Broadly, the instructions will tell you to apply the paint remover, wait for somewhere around 20 minutes, and come back with a scraper to scrape both the paint and the paint remover off. Remember to bring something you can shake the paint and remover from the scraper into.
Types of Paint Remover for Wood
Most types of paint remover for wood contain methylene-chloride. This chemical is the main (but not the only) reason to do the work outside and wear protective equipment. But if you’re especially sensitive–or just like to spend your time around fewer poisons–you’ll want to look into what are called “safe strippers”.
These are solutions that don’t contain methylene-chloride but still get the job done, albeit more slowly and with more and harder work. They also tend to evaporate more quickly so it’s more important to work on one small section at a time and to cover your work with waxed paper during waiting periods.
How to Remove Paint From Wood Trim
Stop! All of the above is not how to remove paint from wood trim.

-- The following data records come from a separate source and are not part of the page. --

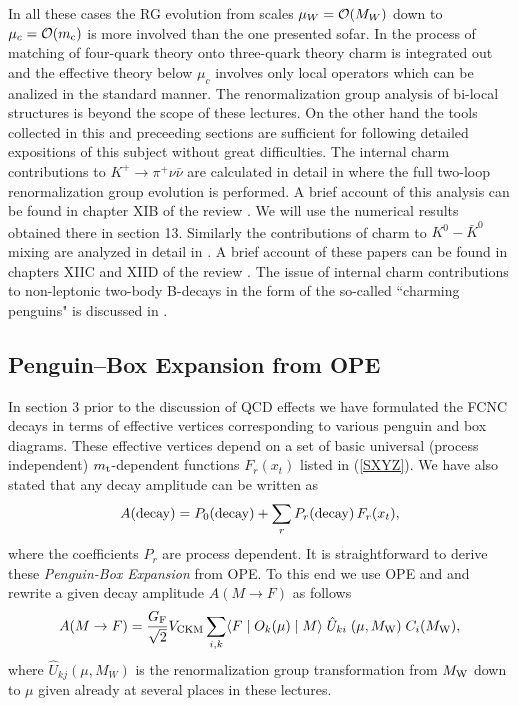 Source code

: \documentclass[12pt,rotate]{article}
\newcommand{\mt}{m_{\rm t}}
\newcommand{\mc}{m_{\rm c}}
\newcommand{\mw}{M_{\rm W}}
\newcommand{\ord}{{\cal O}}
\def\kpn{K^+\rightarrow\pi^+\nu\bar\nu}
\begin{document}
\begin{itemize}
\begin{itemize}
In all these cases the RG evolution from scales $\mu_W=\ord(M_W)$
down to $\mu_c=\ord(\mc)$ is more involved than the one presented
sofar. In the process of matching of four-quark theory onto
three-quark theory charm is integrated out and the effective theory
below $\mu_c$ involves only local operators which can be analized
in the standard manner. The renormalization group analysis of
bi-local structures is beyond the scope of these lectures.
On the other hand the tools collected in this and preceeding sections
are sufficient for following detailed expositions of this subject
without great difficulties. The internal charm contributions to
$\kpn$ are calculated in detail in \cite{BB3} where the full two-loop
renormalization group evolution is performed. A brief account of this
analysis can be found in chapter XIB of the review \cite{BBL}. We will use
the numerical results obtained there in section 13. Similarly
   the contributions of charm to $K^0-\bar K^0$ mixing are analyzed
in detail in \cite{HNa,HNb}. A brief account of these papers can be found
in chapters XIIC and XIID of the review \cite{BBL}.
The issue of internal charm contributions to non-leptonic two-body 
B-decays
in the form of the so-called ``charming penguins" 
is discussed in \cite{BF95,ITAL}.
\subsection{Penguin--Box Expansion from OPE}
In section 3 prior to the discussion of QCD effects we have formulated
the FCNC decays in terms of effective vertices corresponding to
various penguin and box diagrams. These effective vertices depend on
a set of basic universal (process independent) 
$\mt$-dependent functions $F_r(x_t)$ listed in 
(\ref{SXYZ}). We have also stated that any decay amplitude can be
written as
\begin{equation}
A({\rm decay}) = P_0({\rm decay}) + \sum_r P_r({\rm decay}) \, F_r(x_t),
\label{generalPBE1}
\end{equation}
where the coefficients $P_r$ are process dependent. It is
straightforward to derive these {\it Penguin-Box Expansion} \cite{PBE0}
from OPE.
To this end we use OPE and 
and rewrite a given decay amplitude $A(M\to F)$ as follows
\begin{equation}\label{USE}
A(M\to F)=\frac{G_{\rm F}}{\sqrt 2} V_{\rm CKM}
\sum_{i,k} \langle F\mid O_k(\mu)\mid M\rangle \;\hat U_{ki}\;(\mu,\mw) 
          \; C_i(\mw),
\end{equation}
where $\hat U_{kj}(\mu,M_W)$ is the renormalization group
transformation from $\mw$ down to $\mu$ given already at several
places in these lectures.


\end{itemize}
\end{itemize}
\end{document}
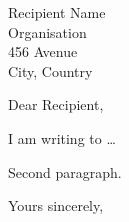 \documentclass[11pt]{letter}
\begin{document}
\begin{letter}{Recipient Name \\ Organisation \\ 456 Avenue \\ City, Country}

\opening{Dear Recipient,}

I am writing to \ldots

Second paragraph.

\closing{Yours sincerely,}

\end{letter}
\end{document}
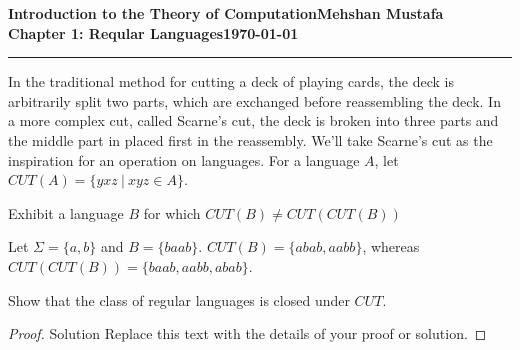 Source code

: \documentclass[11pt]{article}
\newcommand{\myname}{Mehshan Mustafa}
\newcommand{\dated}{\today}
\newenvironment{problem}[2][Problem]{\begin{trivlist}
\item[\hskip \labelsep {\bfseries #1}\hskip \labelsep {\bfseries #2.}]}{\end{trivlist}}
\begin{document}
\textbf{Introduction to the Theory of
Computation}\hfill\textbf{\myname}\\[0.01in]
\textbf{Chapter 1: Reqular Languages}\hfill\textbf{\dated}\\
\smallskip\hrule\bigskip

\begin{problem}{1.68}
In the traditional method for cutting a deck of playing cards, the deck is arbitrarily split two parts, which are exchanged before reassembling the deck. In a more complex cut, called Scarne’s cut, the deck is broken into three parts and the middle part in placed first in the reassembly. We’ll take Scarne’s cut as the inspiration for an operation on languages. For a language $A$, let $CUT(A) = \{yxz \ | \ xyz \in A\}$.
\end{problem}

\begin{problem}[Part]{a}
Exhibit a language $B$ for which $CUT(B) \neq CUT(CUT(B))$
\end{problem}

Let $\Sigma = \{a, b\}$ and $B = \{baab\}$. $CUT(B) = \{abab, aabb\}$, whereas $CUT(CUT(B)) = \{baab, aabb, abab\}$.

\begin{problem}[Part]{b}
Show that the class of regular languages is closed under $CUT$.
\end{problem}

\begin{proof}
Solution Replace this text with the details of your proof or solution.
\end{proof}
\end{document}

If that’s what you’re after, use denatured alcohol instead of the methylene-chloride paint removers for wood that we discussed. Just get it on a rough rag and start rubbing. This works if the paint on the door jam is latex-based. If after a few minutes, you find that it’s not working, then you probably have oil-based paint. In that case, you’ll just have to attack it with sandpaper. Careful–don’t sand too hard or you’ll damage the wood.
Again, just call in a pro. It won’t be that expensive of a job and you’ll know it will be done thoroughly and safely. You can DIY the subsequent paint job if you’d like.
For the die-hard DIYers, pick up some caustic paint remover for wood, a scraper, and some steel wool and follow the instructions on the paint remover very carefully.